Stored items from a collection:

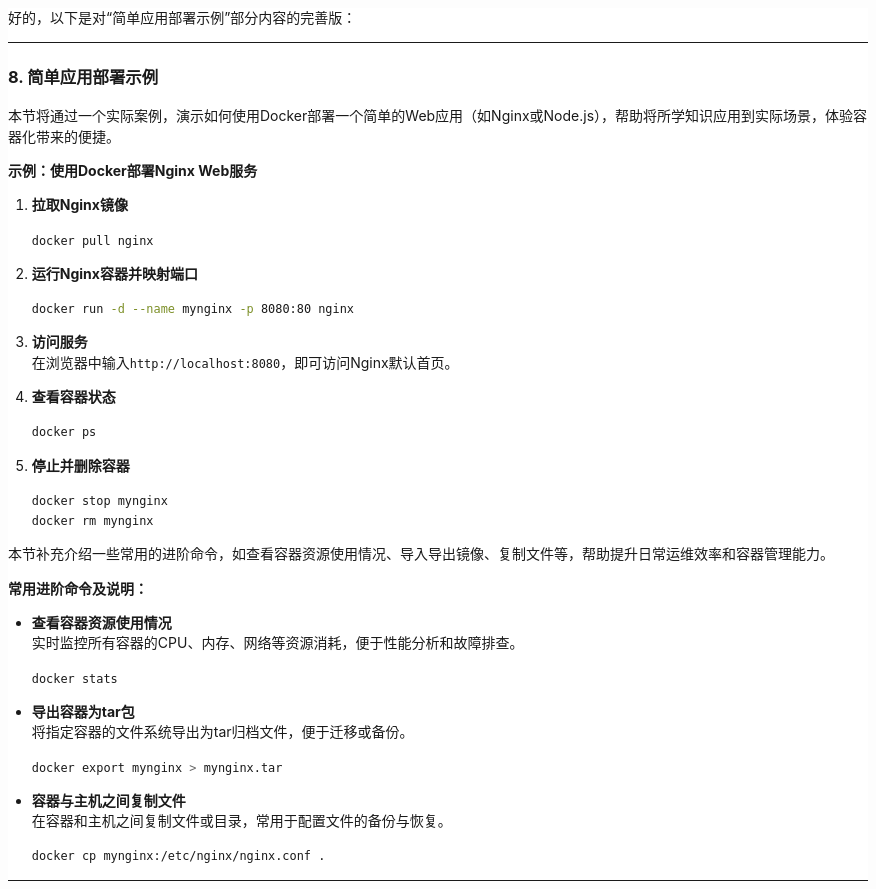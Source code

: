 好的，以下是对“简单应用部署示例”部分内容的完善版：

---

### 8. 简单应用部署示例

本节将通过一个实际案例，演示如何使用Docker部署一个简单的Web应用（如Nginx或Node.js），帮助将所学知识应用到实际场景，体验容器化带来的便捷。

**示例：使用Docker部署Nginx Web服务**

1. **拉取Nginx镜像**
   ```bash
   docker pull nginx
   ```

2. **运行Nginx容器并映射端口**
   ```bash
   docker run -d --name mynginx -p 8080:80 nginx
   ```

3. **访问服务**  
   在浏览器中输入`http://localhost:8080`，即可访问Nginx默认首页。

4. **查看容器状态**
   ```bash
   docker ps
   ```

5. **停止并删除容器**
   ```bash
   docker stop mynginx
   docker rm mynginx
   ```





本节补充介绍一些常用的进阶命令，如查看容器资源使用情况、导入导出镜像、复制文件等，帮助提升日常运维效率和容器管理能力。

**常用进阶命令及说明：**

- **查看容器资源使用情况**  
  实时监控所有容器的CPU、内存、网络等资源消耗，便于性能分析和故障排查。  
  ```bash
  docker stats
  ```

- **导出容器为tar包**  
  将指定容器的文件系统导出为tar归档文件，便于迁移或备份。  
  ```bash
  docker export mynginx > mynginx.tar
  ```

- **容器与主机之间复制文件**  
  在容器和主机之间复制文件或目录，常用于配置文件的备份与恢复。  
  ```bash
  docker cp mynginx:/etc/nginx/nginx.conf .
  ```

---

**What is expected:** Print every line from the one that contains "3. **访问服务**" to the end of the records, exactly as written, and nothing more.

**Expected output:**
3. **访问服务**  
   在浏览器中输入`http://localhost:8080`，即可访问Nginx默认首页。

4. **查看容器状态**
   ```bash
   docker ps
   ```

5. **停止并删除容器**
   ```bash
   docker stop mynginx
   docker rm mynginx
   ```





本节补充介绍一些常用的进阶命令，如查看容器资源使用情况、导入导出镜像、复制文件等，帮助提升日常运维效率和容器管理能力。

**常用进阶命令及说明：**

- **查看容器资源使用情况**  
  实时监控所有容器的CPU、内存、网络等资源消耗，便于性能分析和故障排查。  
  ```bash
  docker stats
  ```

- **导出容器为tar包**  
  将指定容器的文件系统导出为tar归档文件，便于迁移或备份。  
  ```bash
  docker export mynginx > mynginx.tar
  ```

- **容器与主机之间复制文件**  
  在容器和主机之间复制文件或目录，常用于配置文件的备份与恢复。  
  ```bash
  docker cp mynginx:/etc/nginx/nginx.conf .
  ```

---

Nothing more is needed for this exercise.